La ley 24/2015 ha permitido, sin embargo, algunos avances -como impedir en Barcelona más de 600 desalojos en lo que va de año- que pueden ser efímeros porque el Gobierno central ha impugnado parte del articulado (el de más enjundia) ante el Tribunal Constitucional aduciendo que el Parlament ha legislado sobre algo en lo que no tiene competencias. La tormenta es perfecta: a la incapacidad para abordar el conflicto político Catalunya-España, Mariano Rajoy une la insensibilidad para proteger a los más damnificados por una crisis inclemente que ha diezmado a la clase media y ha hundido en la pobreza a buena parte de las clases populares.

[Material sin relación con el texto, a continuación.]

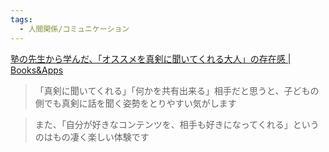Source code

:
 ```yaml
---
tags:
  - 人間関係/コミュニケーション
---
```

[塾の先生から学んだ、「オススメを真剣に聞いてくれる大人」の存在感 | Books&Apps](https://blog.tinect.jp/?p=88857)

>「真剣に聞いてくれる」「何かを共有出来る」相手だと思うと、子どもの側でも真剣に話を聞く姿勢をとりやすい気がします

>また、「自分が好きなコンテンツを、相手も好きになってくれる」というのはもの凄く楽しい体験です

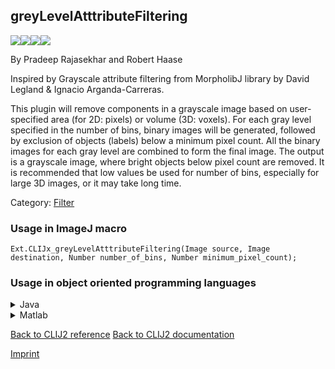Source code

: ## greyLevelAtttributeFiltering
<img src="images/mini_empty_logo.png"/><img src="images/mini_empty_logo.png"/><img src="images/mini_clijx_logo.png"/><img src="images/mini_empty_logo.png"/>

By Pradeep Rajasekhar and Robert Haase

Inspired by Grayscale attribute filtering from MorpholibJ library by David Legland & Ignacio Arganda-Carreras.

This plugin will remove components in a grayscale image based on user-specified area (for 2D: pixels) or volume (3D: voxels).
For each gray level specified in the number of bins, binary images will be generated, followed by exclusion of objects (labels)
below a minimum pixel count.
All the binary images for each gray level are combined to form the final image. The output is a grayscale image, where bright objects
below pixel count are removed.
It is recommended that low values be used for number of bins, especially for large 3D images, or it may take long time.

Category: [Filter](https://clij.github.io/clij2-docs/reference__filter)

### Usage in ImageJ macro
```
Ext.CLIJx_greyLevelAtttributeFiltering(Image source, Image destination, Number number_of_bins, Number minimum_pixel_count);
```


### Usage in object oriented programming languages



<details>

<summary>
Java
</summary>
<pre class="highlight">// init CLIJ and GPU
import net.haesleinhuepf.clijx.CLIJx;
import net.haesleinhuepf.clij.clearcl.ClearCLBuffer;
CLIJx clijx = CLIJx.getInstance();

// get input parameters
ClearCLBuffer source = clijx.push(sourceImagePlus);
destination = clijx.create(source);
int number_of_bins = 10;
int minimum_pixel_count = 20;
</pre>

<pre class="highlight">
// Execute operation on GPU
clijx.greyLevelAtttributeFiltering(source, destination, number_of_bins, minimum_pixel_count);
</pre>

<pre class="highlight">
// show result
destinationImagePlus = clijx.pull(destination);
destinationImagePlus.show();

// cleanup memory on GPU
clijx.release(source);
clijx.release(destination);
</pre>

</details>



<details>

<summary>
Matlab
</summary>
<pre class="highlight">% init CLIJ and GPU
clijx = init_clatlabx();

% get input parameters
source = clijx.pushMat(source_matrix);
destination = clijx.create(source);
number_of_bins = 10;
minimum_pixel_count = 20;
</pre>

<pre class="highlight">
% Execute operation on GPU
clijx.greyLevelAtttributeFiltering(source, destination, number_of_bins, minimum_pixel_count);
</pre>

<pre class="highlight">
% show result
destination = clijx.pullMat(destination)

% cleanup memory on GPU
clijx.release(source);
clijx.release(destination);
</pre>

</details>



[Back to CLIJ2 reference](https://clij.github.io/clij2-docs/reference)
[Back to CLIJ2 documentation](https://clij.github.io/clij2-docs)

[Imprint](https://clij.github.io/imprint)
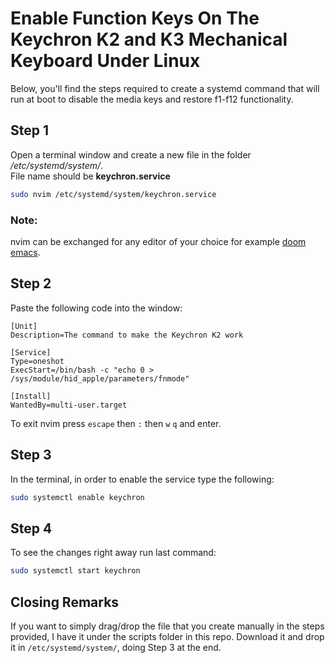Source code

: # Enable Function Keys On The Keychron K2 and K3 Mechanical Keyboard Under Linux


Below, you'll find the steps required to create a systemd command that will run at boot to disable the media keys and restore f1-f12 functionality.

## Step 1

Open a terminal window and create a new file in the folder \
_/etc/systemd/system/_.\
File name should be **keychron.service**

```bash
sudo nvim /etc/systemd/system/keychron.service
```

### Note:
nvim can be exchanged for any editor of your choice for example [doom emacs](https://github.com/hlissner/doom-emacs).

## Step 2

Paste the following code into the window:

```
[Unit]
Description=The command to make the Keychron K2 work

[Service]
Type=oneshot
ExecStart=/bin/bash -c "echo 0 > /sys/module/hid_apple/parameters/fnmode"

[Install]
WantedBy=multi-user.target
```

To exit nvim press `escape` then `:` then `w` `q` and enter.

## Step 3

In the terminal, in order to enable the service type the following:

```bash
sudo systemctl enable keychron
```

## Step 4

To see the changes right away run last command:

```bash
sudo systemctl start keychron
```

## Closing Remarks

If you want to simply drag/drop the file that you create manually in the steps provided, I have it under the scripts folder in this repo. Download it and drop it in `/etc/systemd/system/`, doing Step 3 at the end.
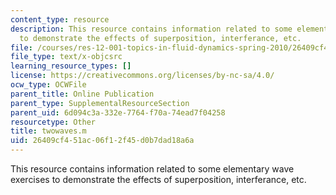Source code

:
 ```yaml
---
content_type: resource
description: This resource contains information related to some elementary wave exercises
  to demonstrate the effects of superposition, interferance, etc.
file: /courses/res-12-001-topics-in-fluid-dynamics-spring-2010/26409cf451ac06f12f45d0b7dad18a6a_twowaves.m
file_type: text/x-objcsrc
learning_resource_types: []
license: https://creativecommons.org/licenses/by-nc-sa/4.0/
ocw_type: OCWFile
parent_title: Online Publication
parent_type: SupplementalResourceSection
parent_uid: 6d094c3a-332e-7764-f70a-74ead7f04258
resourcetype: Other
title: twowaves.m
uid: 26409cf4-51ac-06f1-2f45-d0b7dad18a6a
---
```

This resource contains information related to some elementary wave exercises to demonstrate the effects of superposition, interferance, etc.
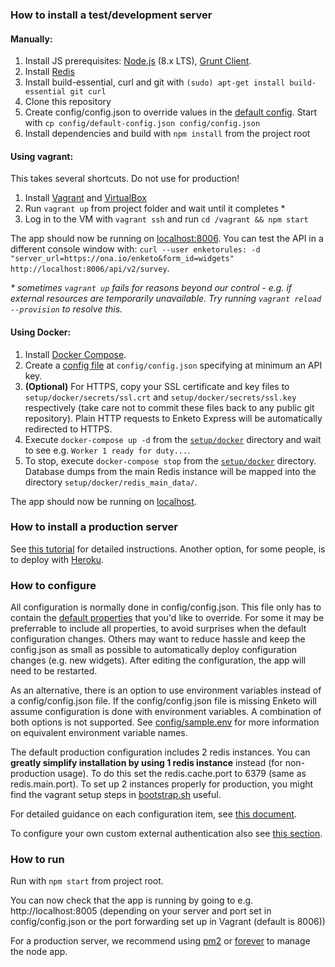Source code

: ### How to install a test/development server

#### Manually:

1. Install JS prerequisites: [Node.js](https://github.com/nodesource/distributions) (8.x LTS), [Grunt Client](http://gruntjs.com).
2. Install [Redis](http://redis.io/topics/quickstart)
3. Install build-essential, curl and git with `(sudo) apt-get install build-essential git curl`
4. Clone this repository
5. Create config/config.json to override values in the [default config](https://github.com/enketo/enketo-express/blob/master/config/default-config.json). Start with `cp config/default-config.json config/config.json`
6. Install dependencies and build with `npm install` from the project root

#### Using vagrant:

This takes several shortcuts. Do not use for production!

1. Install [Vagrant](http://docs.vagrantup.com/v2/installation/index.html) and [VirtualBox](https://www.virtualbox.org/wiki/Downloads)
2. Run `vagrant up` from project folder and wait until it completes \*
3. Log in to the VM with `vagrant ssh` and run `cd /vagrant && npm start`

The app should now be running on [localhost:8006](http://localhost:8006). You can test the API in a different console window with:
```curl --user enketorules: -d "server_url=https://ona.io/enketo&form_id=widgets" http://localhost:8006/api/v2/survey```.

_\* sometimes `vagrant up` fails for reasons beyond our control - e.g. if external resources are temporarily unavailable. Try running `vagrant reload --provision` to resolve this._

#### Using Docker:

1. Install [Docker Compose](http://docs.docker.com/compose/install/).
2. Create a [config file](https://github.com/enketo/enketo-express/blob/master/config/) at `config/config.json` specifying at minimum an API key.
3. **(Optional)** For HTTPS, copy your SSL certificate and key files to `setup/docker/secrets/ssl.crt` and `setup/docker/secrets/ssl.key` respectively (take care not to commit these files back to any public git repository). Plain HTTP requests to Enketo Express will be automatically redirected to HTTPS.
4. Execute `docker-compose up -d` from the [`setup/docker`](https://github.com/enketo/enketo-express/blob/master/setup/docker) directory and wait to see e.g. `Worker 1 ready for duty...`.
5. To stop, execute `docker-compose stop` from the [`setup/docker`](https://github.com/enketo/enketo-express/blob/master/setup/docker) directory. Database dumps from the main Redis instance will be mapped into the directory `setup/docker/redis_main_data/`.

The app should now be running on [localhost](http://localhost).

### How to install a production server

See [this tutorial](http://blog.enketo.org/install-enketo-production-ubuntu/) for detailed instructions. Another option, for some people, is to deploy with [Heroku](https://github.com/enketo/enketo-express/blob/master/doc/heroku.md).

### How to configure

All configuration is normally done in config/config.json. This file only has to contain the [default properties](https://github.com/enketo/enketo-express/blob/master/config/default-config.json) that you'd like to override. For some it may be preferrable to include all properties, to avoid surprises when the default configuration changes. Others may want to reduce hassle and keep the config.json as small as possible to automatically deploy configuration changes (e.g. new widgets). After editing the configuration, the app will need to be restarted.

As an alternative, there is an option to use environment variables instead of a config/config.json file. If the config/config.json file is missing Enketo will assume configuration is done with environment variables. A combination of both options is not supported. See [config/sample.env](https://github.com/enketo/enketo-express/blob/master/config/sample.env) for more information on equivalent environment variable names.

The default production configuration includes 2 redis instances. You can **greatly simplify installation by using 1 redis instance** instead (for non-production usage). To do this set the redis.cache.port to 6379 (same as redis.main.port). To set up 2 instances properly for production, you might find the vagrant setup steps in [bootstrap.sh](https://github.com/enketo/enketo-express/blob/master/setup/bootstrap.sh) useful.

For detailed guidance on each configuration item, see [this document](https://github.com/enketo/enketo-express/blob/master/config/README.md).

To configure your own custom external authentication also see [this section](#authentication).

### How to run

Run with `npm start` from project root.

You can now check that the app is running by going to e.g. http://localhost:8005 (depending on your server and port set in config/config.json or the port forwarding set up in Vagrant (default is 8006))

For a production server, we recommend using [pm2](https://github.com/unitech/pm2) or [forever](https://github.com/foreverjs/forever) to manage the node app.
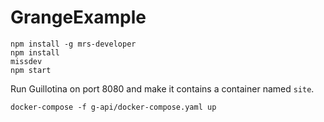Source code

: # GrangeExample

```
npm install -g mrs-developer
npm install
missdev
npm start
```

Run Guillotina on port 8080 and make it contains a container named `site`.

```
docker-compose -f g-api/docker-compose.yaml up
```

Es difícil hacerlo peor por parte del Ejecutivo, como difícil es establecer si es más grave la torpeza de suministrar nuevos argumentos al independentismo o la afrenta de no ayudar a los ciudadanos que peor lo pasan, todo ello aderezado con el cinismo de proclamar que se actúa así para proteger la igualdad de los españoles.

La cumbre que el 'president' Carles Puigdemont ha convocado para abordar hoy la situación no debería ser solo un acto de justa indignación, ni tampoco de reafirmación de posiciones soberanistas, sino de búsqueda de vías para alcanzar los loables fines que se proponía la ley recurrida. La política requiere inteligencia y coraje, y si algún objetivo reclama hoy ambas virtudes es el de no dejar a nadie en la estacada y poder mirar a todos los ciudadanos a los ojos.